Linux内核内部使用 kfree_skb( ) 函数,但在网络设备驱动程序中最好用 dev_kfree_skb( )、dev_kfree_skb_irq( ) 或 dev_kfree_skb_any( )函数进行套接字缓冲区的释放。
dev_kfree_skb( )用于非中断上下文, dev_kfree_skb_irq( )用于中断上下文,dev_kfree_skb_any( )在中断和非中断上下文中皆可使用,它其实是做一个简单地上下文判断,然后再调用__dev_kfree_skb_irq( ) 或者 dev_kfree_skb( ),代码实现如下:
void __dev_kfree_skb_any(struct sk_buff *skb, enum skb_free_reason reason) { if (in_irq() || irqs_disabled()) __dev_kfree_skb_irq(skb, reason); else dev_kfree_skb(skb); }
(3)变更
在Linux内核中可以用如下函数在缓冲区尾部增加数据:
unsigned char *skb_put(struct sk_buff *skb, unsigned int len) ;
它会导致 skb->tail 后移 len (skb->tail += len),而skb->len会增加 len 的大小( skb->len += len )。

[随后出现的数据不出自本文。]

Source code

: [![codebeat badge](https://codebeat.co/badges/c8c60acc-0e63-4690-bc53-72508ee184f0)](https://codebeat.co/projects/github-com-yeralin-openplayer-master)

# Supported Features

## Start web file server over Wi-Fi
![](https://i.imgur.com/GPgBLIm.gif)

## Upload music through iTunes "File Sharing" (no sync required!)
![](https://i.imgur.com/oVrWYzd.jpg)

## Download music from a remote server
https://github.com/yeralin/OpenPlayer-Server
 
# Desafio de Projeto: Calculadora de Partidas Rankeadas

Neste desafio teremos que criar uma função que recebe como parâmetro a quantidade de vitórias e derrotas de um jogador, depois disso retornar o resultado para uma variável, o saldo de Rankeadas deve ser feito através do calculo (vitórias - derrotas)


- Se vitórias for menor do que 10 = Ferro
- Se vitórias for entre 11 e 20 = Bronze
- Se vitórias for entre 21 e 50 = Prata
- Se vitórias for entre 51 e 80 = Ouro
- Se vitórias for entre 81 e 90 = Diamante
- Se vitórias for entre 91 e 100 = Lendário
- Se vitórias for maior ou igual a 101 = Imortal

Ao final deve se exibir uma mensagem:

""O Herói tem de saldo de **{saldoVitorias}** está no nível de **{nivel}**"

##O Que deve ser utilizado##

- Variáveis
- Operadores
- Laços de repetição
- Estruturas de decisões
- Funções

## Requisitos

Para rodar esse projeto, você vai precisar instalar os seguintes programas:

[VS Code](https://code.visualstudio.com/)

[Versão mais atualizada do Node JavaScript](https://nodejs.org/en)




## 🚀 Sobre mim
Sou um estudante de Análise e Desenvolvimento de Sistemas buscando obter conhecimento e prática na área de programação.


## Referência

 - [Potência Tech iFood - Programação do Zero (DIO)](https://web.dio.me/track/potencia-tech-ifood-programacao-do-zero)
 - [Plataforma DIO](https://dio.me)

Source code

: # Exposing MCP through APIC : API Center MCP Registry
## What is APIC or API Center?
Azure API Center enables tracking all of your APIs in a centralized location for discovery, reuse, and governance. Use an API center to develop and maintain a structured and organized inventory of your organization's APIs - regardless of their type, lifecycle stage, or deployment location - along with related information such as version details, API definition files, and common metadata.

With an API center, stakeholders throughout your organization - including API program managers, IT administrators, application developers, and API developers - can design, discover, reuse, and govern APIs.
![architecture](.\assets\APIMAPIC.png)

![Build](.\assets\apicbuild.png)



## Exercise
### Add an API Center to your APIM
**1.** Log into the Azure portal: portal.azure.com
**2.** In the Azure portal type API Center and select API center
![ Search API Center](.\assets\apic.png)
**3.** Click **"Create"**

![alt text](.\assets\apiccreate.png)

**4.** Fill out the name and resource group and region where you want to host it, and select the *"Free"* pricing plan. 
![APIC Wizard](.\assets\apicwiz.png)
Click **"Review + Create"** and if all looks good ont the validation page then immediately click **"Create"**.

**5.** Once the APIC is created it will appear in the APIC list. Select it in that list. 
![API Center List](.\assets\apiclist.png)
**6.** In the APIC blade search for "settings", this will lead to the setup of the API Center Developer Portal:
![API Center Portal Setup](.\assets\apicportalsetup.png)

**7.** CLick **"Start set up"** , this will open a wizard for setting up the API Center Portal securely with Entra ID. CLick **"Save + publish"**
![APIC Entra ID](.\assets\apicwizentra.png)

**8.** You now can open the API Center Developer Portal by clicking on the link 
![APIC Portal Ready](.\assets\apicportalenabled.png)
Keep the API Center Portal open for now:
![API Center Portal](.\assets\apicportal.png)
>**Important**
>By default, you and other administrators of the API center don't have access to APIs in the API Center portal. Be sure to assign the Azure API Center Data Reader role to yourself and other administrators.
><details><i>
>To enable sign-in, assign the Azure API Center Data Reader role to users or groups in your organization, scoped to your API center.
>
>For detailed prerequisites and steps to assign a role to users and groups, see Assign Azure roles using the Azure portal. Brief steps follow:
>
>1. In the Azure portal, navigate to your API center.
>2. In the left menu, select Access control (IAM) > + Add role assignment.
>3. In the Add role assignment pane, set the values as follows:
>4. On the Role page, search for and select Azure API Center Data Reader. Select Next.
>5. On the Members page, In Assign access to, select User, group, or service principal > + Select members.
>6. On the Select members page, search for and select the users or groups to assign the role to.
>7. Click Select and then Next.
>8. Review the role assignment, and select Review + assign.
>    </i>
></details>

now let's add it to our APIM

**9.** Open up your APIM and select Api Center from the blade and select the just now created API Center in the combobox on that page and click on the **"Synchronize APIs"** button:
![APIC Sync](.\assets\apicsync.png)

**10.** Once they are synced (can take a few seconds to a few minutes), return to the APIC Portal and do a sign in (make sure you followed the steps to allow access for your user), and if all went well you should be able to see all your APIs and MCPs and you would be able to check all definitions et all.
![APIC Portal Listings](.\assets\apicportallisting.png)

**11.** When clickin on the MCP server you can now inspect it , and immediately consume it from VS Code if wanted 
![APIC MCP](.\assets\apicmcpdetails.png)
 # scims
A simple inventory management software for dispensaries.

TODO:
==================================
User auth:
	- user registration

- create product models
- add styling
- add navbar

通常在设备驱动的接收数据处理中会调用此函数。
在Linux内核中可以用如下函数在缓冲区开头增加数据:
unsigned char *skb_push(struct sk_buff *skb, unsigned len);
它会导致 skb->data 前移 len (skb->data -= len ),而 skb->len会增加 len 的大小(skb->len += len)。与 该函数功能相反的函数是 skb_pull( ),它可以在缓冲区开头移除数据,执行的动作是skb->len -= len、 skb->data += len。
对于一个空的缓冲区而言,调用如下函数可以调整缓冲区的头部:
static inline void skb_reserve(struct sk_buff *skb, int len);
它会将 skb->data 和 skb->tail 同时后移 len,执行 skb->data += len、skb->tail += len。内核里存在许多类似代码:
skb = alloc_skb(len + headspace, GFP_KERNEL); skb_reserve(skb, headspace); skb_put(skb, len); memcpy_fromfs(skb->data, data, len); pass_to_m_protocol(skb);
上述代码先分配一个全新的 sk_buff,接着调用 skb_reserve( )腾出头部空间,之后调用 skb_put( )腾出数据空间,然后把数据复制进来,最后把 sk_buff 传给协议栈。
2.网络设备接口层
网络设备接口层的主要功能是为千变万化的网络设备定义统一、抽象的数据结构 net_device 结构体,实现多种硬件在软件层次上的统一。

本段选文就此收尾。